Scientists identified a new species of giant isopod crustaceans that live in the deepest parts of the ocean, called Bathynomus yucatanensis, a new study published on Wednesday detailed.
There are about 20 species of isopods, or Bathynomus, a genus about which little is currently understood due to its remote habitat. Bathynomus is distantly related to decapods, such as shrimp, crabs and lobsters.
Deep sea isopods are related to woodlice, roly polys and pillbugs, but B. yucatanensis is about 2,500% larger than the common woodlouse.
With the discovery of B. yucatanensis, there are now three known species of Bathynomus in the Gulf of Mexico, including B. maxeyorum and B. giganteus. Researchers noted, however, that B. yucatanensis has significant physical differences from the other two species.
Physical differences between giant isopods
“Compared to B. giganteus, B. yucatanensis has more slender body proportions and is shorter in total length … and the pereopods [thoracic limbs] are more slender.”Researchers
“Compared to B. giganteus, B. yucatanensis has more slender body proportions and is shorter in total length … and the pereopods [thoracic limbs] are more slender,” the researchers said.

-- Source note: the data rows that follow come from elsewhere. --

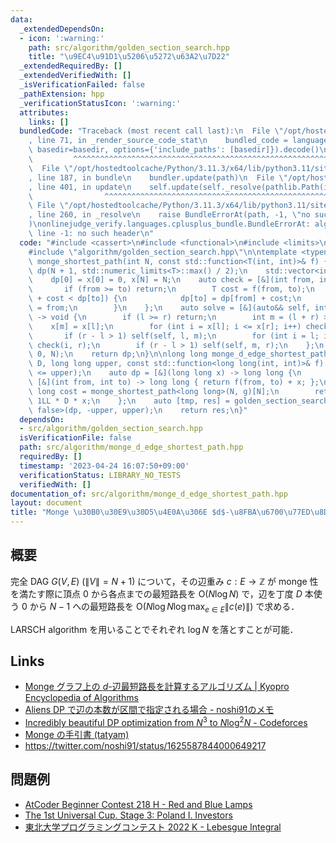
 ```yaml
---
data:
  _extendedDependsOn:
  - icon: ':warning:'
    path: src/algorithm/golden_section_search.hpp
    title: "\u9EC4\u91D1\u5206\u5272\u63A2\u7D22"
  _extendedRequiredBy: []
  _extendedVerifiedWith: []
  _isVerificationFailed: false
  _pathExtension: hpp
  _verificationStatusIcon: ':warning:'
  attributes:
    links: []
  bundledCode: "Traceback (most recent call last):\n  File \"/opt/hostedtoolcache/Python/3.11.3/x64/lib/python3.11/site-packages/onlinejudge_verify/documentation/build.py\"\
    , line 71, in _render_source_code_stat\n    bundled_code = language.bundle(stat.path,\
    \ basedir=basedir, options={'include_paths': [basedir]}).decode()\n          \
    \         ^^^^^^^^^^^^^^^^^^^^^^^^^^^^^^^^^^^^^^^^^^^^^^^^^^^^^^^^^^^^^^^^^^^^^^^^^^^^^^^^^\n\
    \  File \"/opt/hostedtoolcache/Python/3.11.3/x64/lib/python3.11/site-packages/onlinejudge_verify/languages/cplusplus.py\"\
    , line 187, in bundle\n    bundler.update(path)\n  File \"/opt/hostedtoolcache/Python/3.11.3/x64/lib/python3.11/site-packages/onlinejudge_verify/languages/cplusplus_bundle.py\"\
    , line 401, in update\n    self.update(self._resolve(pathlib.Path(included), included_from=path))\n\
    \                ^^^^^^^^^^^^^^^^^^^^^^^^^^^^^^^^^^^^^^^^^^^^^^^^^^^^^^^^^\n \
    \ File \"/opt/hostedtoolcache/Python/3.11.3/x64/lib/python3.11/site-packages/onlinejudge_verify/languages/cplusplus_bundle.py\"\
    , line 260, in _resolve\n    raise BundleErrorAt(path, -1, \"no such header\"\
    )\nonlinejudge_verify.languages.cplusplus_bundle.BundleErrorAt: algorithm/golden_section_search.hpp:\
    \ line -1: no such header\n"
  code: "#include <cassert>\n#include <functional>\n#include <limits>\n#include <vector>\n\
    #include \"algorithm/golden_section_search.hpp\"\n\ntemplate <typename T> std::vector<T>\
    \ monge_shortest_path(int N, const std::function<T(int, int)>& f) {\n    std::vector<T>\
    \ dp(N + 1, std::numeric_limits<T>::max() / 2);\n    std::vector<int> x(N + 1);\n\
    \    dp[0] = x[0] = 0, x[N] = N;\n    auto check = [&](int from, int to) {\n \
    \       if (from >= to) return;\n        T cost = f(from, to);\n        if (dp[from]\
    \ + cost < dp[to]) {\n            dp[to] = dp[from] + cost;\n            x[to]\
    \ = from;\n        }\n    };\n    auto solve = [&](auto&& self, int l, int r)\
    \ -> void {\n        if (l >= r) return;\n        int m = (l + r) >> 1;\n    \
    \    x[m] = x[l];\n        for (int i = x[l]; i <= x[r]; i++) check(i, m);\n \
    \       if (r - l > 1) self(self, l, m);\n        for (int i = l; i <= m; i++)\
    \ check(i, r);\n        if (r - l > 1) self(self, m, r);\n    };\n    solve(solve,\
    \ 0, N);\n    return dp;\n}\n\nlong long monge_d_edge_shortest_path(int N, int\
    \ D, long long upper, const std::function<long long(int, int)>& f) {\n    assert(0\
    \ <= upper);\n    auto dp = [&](long long x) -> long long {\n        auto g =\
    \ [&](int from, int to) -> long long { return f(from, to) + x; };\n        long\
    \ long cost = monge_shortest_path<long long>(N, g)[N];\n        return cost -\
    \ 1LL * D * x;\n    };\n    auto [tmp, res] = golden_section_search<long long,\
    \ false>(dp, -upper, upper);\n    return res;\n}"
  dependsOn:
  - src/algorithm/golden_section_search.hpp
  isVerificationFile: false
  path: src/algorithm/monge_d_edge_shortest_path.hpp
  requiredBy: []
  timestamp: '2023-04-24 16:07:50+09:00'
  verificationStatus: LIBRARY_NO_TESTS
  verifiedWith: []
documentation_of: src/algorithm/monge_d_edge_shortest_path.hpp
layout: document
title: "Monge \u30B0\u30E9\u30D5\u4E0A\u306E $d$-\u8FBA\u6700\u77ED\u8DEF\u9577"
---
```


## 概要

完全 DAG $G(V, E)\ (\|V\| = N + 1)$ について，その辺重み $c : E \to \mathbb{Z}$ が monge 性を満たす際に頂点 $0$ から各点までの最短路長を $\mathrm{O}(N \log N)$ で，辺を丁度 $D$ 本使う $0$ から $N - 1$ への最短路長を $\mathrm{O}(N \log N \log \max_{e \in E} \|c(e)\|)$ で求める．

LARSCH algorithm を用いることでそれぞれ $\log N$ を落とすことが可能．

## Links
- [Monge グラフ上の $d$-辺最短路長を計算するアルゴリズム \| Kyopro Encyclopedia of Algorithms](https://noshi91.github.io/algorithm-encyclopedia/d-edge-shortest-path-monge)
- [Aliens DP で辺の本数が区間で指定される場合 - noshi91のメモ](https://noshi91.hatenablog.com/entry/2022/01/13/001217)
- [Incredibly beautiful DP optimization from $N^3$ to $N \log^2 N$ - Codeforces](https://codeforces.com/blog/entry/49691)
- [Monge の手引書 (tatyam)](https://speakerdeck.com/tatyam_prime/monge-noshou-yin-shu)
- https://twitter.com/noshi91/status/1625587844000649217

## 問題例
- [AtCoder Beginner Contest 218 H - Red and Blue Lamps](https://atcoder.jp/contests/abc218/tasks/abc218_h)
- [The 1st Universal Cup. Stage 3: Poland I. Investors](https://qoj.ac/contest/1103/problem/5507?v=1)
- [東北大学プログラミングコンテスト 2022 K - Lebesgue Integral](https://atcoder.jp/contests/tupc2022/tasks/tupc2022_k)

Furthermore, B. yucatanensis has longer antennae and the same number of pleotelson spines, which protrude from its tail end, as B. giganteus.
The researchers added that B. yucatanensis has 11 pleotelson spines while B. maxeyorum has seven.
B. yucatanensis also has a yellowish shell, while the other two species have greyer shells.
Learning about the new giant isopod
In the study, the researchers took two Bathynomus specimens from an aquarium in Japan, B. giganteus and the undescribed species.
To confirm that B. yucatanensis was a distinct species of Bathynomus, the researchers conducted a molecular genetic analysis comparing B. giganteus and B. yucatanensis and found that the two genes had different sequences in addition to their distinct physical features.
“Due to the different sequences of the two genes (COI and 16S rRNA), coupled with differences in morphology, we identified it [B. yucatanensis] as a new species,” researchers said.
The researchers added that some Bathynomus species are targeted by deep-sea trawl fisheries and that it is, therefore, critical to be aware of which species are being caught.